SURVEY ON SEC MMF REGULATORY REFORM COSTS AND CONSEQUENCES

INTRODUCTION

Money Market Funds supply the world with short-term credit, lending trillions of dollars to commerce and government at all levels. Credit supply is critically important to the stability, recovery and growth of domestic and global economies. For institutions of every kind – government agencies, corporate enterprises, nonprofit organizations, and financial institutions – Money Market Funds are the preferred vehicle for cash management because they efficiently and reliably deliver preservation of principle, liquidity, and a market rate of return. Since their inception, Money Market Funds’ growth and resiliency have been a testament to the power of their adaptable construct and core value.

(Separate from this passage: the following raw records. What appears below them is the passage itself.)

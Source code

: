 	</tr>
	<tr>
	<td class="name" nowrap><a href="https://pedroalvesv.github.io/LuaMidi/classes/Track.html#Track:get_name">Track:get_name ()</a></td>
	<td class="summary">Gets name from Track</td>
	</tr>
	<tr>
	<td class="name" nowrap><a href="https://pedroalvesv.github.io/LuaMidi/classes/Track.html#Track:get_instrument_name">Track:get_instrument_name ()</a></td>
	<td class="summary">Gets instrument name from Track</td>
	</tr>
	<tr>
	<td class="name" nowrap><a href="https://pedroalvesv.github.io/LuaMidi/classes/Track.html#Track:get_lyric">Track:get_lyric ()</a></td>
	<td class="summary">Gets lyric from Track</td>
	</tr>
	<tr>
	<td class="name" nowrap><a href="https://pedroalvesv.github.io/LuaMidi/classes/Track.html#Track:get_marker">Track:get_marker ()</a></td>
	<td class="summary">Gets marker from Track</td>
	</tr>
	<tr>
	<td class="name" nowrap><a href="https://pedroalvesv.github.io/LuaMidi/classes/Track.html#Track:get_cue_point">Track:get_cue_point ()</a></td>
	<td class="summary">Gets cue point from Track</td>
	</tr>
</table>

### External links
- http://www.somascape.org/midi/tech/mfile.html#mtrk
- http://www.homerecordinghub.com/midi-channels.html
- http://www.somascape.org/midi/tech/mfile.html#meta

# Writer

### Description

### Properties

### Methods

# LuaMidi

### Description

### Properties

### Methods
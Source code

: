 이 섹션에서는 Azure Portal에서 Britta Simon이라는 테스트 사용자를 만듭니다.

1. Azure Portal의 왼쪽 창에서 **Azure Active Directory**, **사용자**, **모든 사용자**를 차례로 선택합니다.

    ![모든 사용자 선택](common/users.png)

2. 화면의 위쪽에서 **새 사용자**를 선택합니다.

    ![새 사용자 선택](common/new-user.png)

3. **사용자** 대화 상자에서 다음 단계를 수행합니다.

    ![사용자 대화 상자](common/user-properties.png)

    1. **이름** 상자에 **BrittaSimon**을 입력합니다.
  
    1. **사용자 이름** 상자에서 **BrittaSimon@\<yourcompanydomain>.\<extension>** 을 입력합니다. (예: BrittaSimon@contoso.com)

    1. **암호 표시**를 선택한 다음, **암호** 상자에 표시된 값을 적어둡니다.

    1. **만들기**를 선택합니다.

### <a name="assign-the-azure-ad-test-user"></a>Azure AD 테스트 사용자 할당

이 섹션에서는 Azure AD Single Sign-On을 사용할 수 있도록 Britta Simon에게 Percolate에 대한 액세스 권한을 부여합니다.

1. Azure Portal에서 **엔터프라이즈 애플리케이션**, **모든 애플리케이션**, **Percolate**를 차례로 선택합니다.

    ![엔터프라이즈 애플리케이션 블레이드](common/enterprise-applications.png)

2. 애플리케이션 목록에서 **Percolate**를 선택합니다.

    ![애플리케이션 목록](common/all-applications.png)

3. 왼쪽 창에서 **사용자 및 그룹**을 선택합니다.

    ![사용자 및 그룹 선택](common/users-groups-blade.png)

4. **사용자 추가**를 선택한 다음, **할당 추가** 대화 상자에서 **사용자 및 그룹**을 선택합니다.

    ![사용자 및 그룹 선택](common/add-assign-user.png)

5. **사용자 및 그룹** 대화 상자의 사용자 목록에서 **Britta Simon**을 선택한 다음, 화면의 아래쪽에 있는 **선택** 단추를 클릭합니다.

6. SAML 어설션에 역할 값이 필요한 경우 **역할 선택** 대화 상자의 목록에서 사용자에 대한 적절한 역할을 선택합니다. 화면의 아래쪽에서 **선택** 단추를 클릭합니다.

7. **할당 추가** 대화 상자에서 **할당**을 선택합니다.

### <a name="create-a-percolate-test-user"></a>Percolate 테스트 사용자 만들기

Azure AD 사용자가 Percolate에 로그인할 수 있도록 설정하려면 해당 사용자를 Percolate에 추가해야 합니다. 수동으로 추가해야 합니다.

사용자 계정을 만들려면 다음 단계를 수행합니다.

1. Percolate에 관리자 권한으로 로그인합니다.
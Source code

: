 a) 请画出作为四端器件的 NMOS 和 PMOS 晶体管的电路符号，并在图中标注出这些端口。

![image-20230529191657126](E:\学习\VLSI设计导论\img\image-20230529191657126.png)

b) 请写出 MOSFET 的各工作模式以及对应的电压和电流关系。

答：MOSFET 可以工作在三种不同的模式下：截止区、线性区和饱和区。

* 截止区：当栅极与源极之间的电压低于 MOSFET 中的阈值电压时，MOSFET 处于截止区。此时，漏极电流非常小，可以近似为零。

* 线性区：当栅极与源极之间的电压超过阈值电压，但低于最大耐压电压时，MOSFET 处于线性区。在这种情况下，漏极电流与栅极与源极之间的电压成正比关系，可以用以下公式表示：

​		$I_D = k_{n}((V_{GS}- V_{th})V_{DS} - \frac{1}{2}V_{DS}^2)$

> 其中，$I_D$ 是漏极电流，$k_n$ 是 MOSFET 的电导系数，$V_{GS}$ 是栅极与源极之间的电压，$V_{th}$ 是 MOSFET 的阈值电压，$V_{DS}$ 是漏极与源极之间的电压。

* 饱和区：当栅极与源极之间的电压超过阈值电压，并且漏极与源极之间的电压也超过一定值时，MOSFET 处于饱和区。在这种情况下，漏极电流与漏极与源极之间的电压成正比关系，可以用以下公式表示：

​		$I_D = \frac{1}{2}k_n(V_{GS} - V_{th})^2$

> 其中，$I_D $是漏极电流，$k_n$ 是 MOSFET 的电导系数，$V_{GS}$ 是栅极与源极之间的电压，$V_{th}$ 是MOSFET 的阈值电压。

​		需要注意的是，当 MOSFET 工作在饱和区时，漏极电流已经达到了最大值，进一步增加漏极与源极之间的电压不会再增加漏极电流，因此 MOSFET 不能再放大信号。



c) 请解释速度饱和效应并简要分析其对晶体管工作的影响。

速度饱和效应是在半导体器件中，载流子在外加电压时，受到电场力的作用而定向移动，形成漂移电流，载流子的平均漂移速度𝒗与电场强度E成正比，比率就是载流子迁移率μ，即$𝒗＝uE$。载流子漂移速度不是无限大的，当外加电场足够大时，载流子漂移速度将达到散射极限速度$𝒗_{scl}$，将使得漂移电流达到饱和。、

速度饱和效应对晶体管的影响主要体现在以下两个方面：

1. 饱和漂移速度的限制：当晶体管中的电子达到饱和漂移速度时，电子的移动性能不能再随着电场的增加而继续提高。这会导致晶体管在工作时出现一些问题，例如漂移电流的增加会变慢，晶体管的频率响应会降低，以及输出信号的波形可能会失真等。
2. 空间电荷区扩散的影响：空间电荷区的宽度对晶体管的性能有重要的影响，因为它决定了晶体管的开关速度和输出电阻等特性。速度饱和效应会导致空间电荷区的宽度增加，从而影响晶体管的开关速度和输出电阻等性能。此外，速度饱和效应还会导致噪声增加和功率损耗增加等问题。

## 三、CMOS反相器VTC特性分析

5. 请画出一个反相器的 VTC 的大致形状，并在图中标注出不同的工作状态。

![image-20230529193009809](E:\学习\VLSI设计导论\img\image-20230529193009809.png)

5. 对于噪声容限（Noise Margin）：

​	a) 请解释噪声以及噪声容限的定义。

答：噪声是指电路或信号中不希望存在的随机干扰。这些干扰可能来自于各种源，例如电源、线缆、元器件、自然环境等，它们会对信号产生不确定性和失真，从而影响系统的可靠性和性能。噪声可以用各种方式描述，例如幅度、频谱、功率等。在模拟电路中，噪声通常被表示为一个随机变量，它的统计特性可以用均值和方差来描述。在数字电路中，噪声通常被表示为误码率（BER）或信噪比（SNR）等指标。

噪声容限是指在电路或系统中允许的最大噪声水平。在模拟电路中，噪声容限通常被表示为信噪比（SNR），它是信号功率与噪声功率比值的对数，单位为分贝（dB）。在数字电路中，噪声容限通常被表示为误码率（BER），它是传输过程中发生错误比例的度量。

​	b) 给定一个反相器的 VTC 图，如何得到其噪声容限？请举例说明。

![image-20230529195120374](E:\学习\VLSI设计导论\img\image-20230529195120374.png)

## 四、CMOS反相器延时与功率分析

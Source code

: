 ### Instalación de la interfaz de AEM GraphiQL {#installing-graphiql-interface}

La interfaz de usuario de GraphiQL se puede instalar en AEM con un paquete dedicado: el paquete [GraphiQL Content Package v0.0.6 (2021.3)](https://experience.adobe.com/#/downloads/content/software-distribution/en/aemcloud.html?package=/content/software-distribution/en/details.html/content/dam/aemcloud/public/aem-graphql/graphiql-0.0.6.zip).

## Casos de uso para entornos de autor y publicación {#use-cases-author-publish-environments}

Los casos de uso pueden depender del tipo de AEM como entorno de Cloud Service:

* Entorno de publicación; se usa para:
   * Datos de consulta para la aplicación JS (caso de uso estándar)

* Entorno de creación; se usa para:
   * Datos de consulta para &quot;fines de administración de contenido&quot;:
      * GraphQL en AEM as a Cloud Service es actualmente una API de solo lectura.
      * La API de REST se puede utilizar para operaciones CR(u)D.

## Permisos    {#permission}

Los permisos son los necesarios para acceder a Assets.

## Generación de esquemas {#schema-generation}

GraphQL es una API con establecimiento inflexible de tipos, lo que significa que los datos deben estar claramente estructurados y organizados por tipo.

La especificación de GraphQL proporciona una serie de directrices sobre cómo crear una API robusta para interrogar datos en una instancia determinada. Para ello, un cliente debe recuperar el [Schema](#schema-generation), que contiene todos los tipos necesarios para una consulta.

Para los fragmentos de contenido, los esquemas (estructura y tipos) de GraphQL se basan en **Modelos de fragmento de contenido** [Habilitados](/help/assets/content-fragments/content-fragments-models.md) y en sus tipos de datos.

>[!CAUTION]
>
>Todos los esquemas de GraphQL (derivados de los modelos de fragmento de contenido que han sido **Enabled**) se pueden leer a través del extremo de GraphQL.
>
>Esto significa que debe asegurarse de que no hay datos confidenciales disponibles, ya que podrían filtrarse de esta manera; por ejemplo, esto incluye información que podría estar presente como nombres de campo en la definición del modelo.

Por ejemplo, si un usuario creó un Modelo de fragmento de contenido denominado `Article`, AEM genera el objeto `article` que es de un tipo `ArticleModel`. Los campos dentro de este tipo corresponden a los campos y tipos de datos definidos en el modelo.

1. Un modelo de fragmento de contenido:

Yet, Money Market Funds are facing a grave threat as government policymakers are considering sweeping regulatory action that will mandate additional capital buffers, principle redemption holdbacks and a conversion to a floating net asset value (NAV). ICD conducted the New SEC Regulatory Reform Survey to gauge the opinions and preferences of our corporate clients. ICD client reaction to these contemplated regulations were overwhelmingly negative on a reform-by-reform basis, but even more troubling is the anticipated reduction of client investment in Money Market Funds as a cash management intermediary – estimates suggest a staggering 41% institutional investment decline! Where would companies and municipalities go for short-term credit? What might happen to an economy that is continuing to struggle in its recovery and is vulnerable to credit dislocation?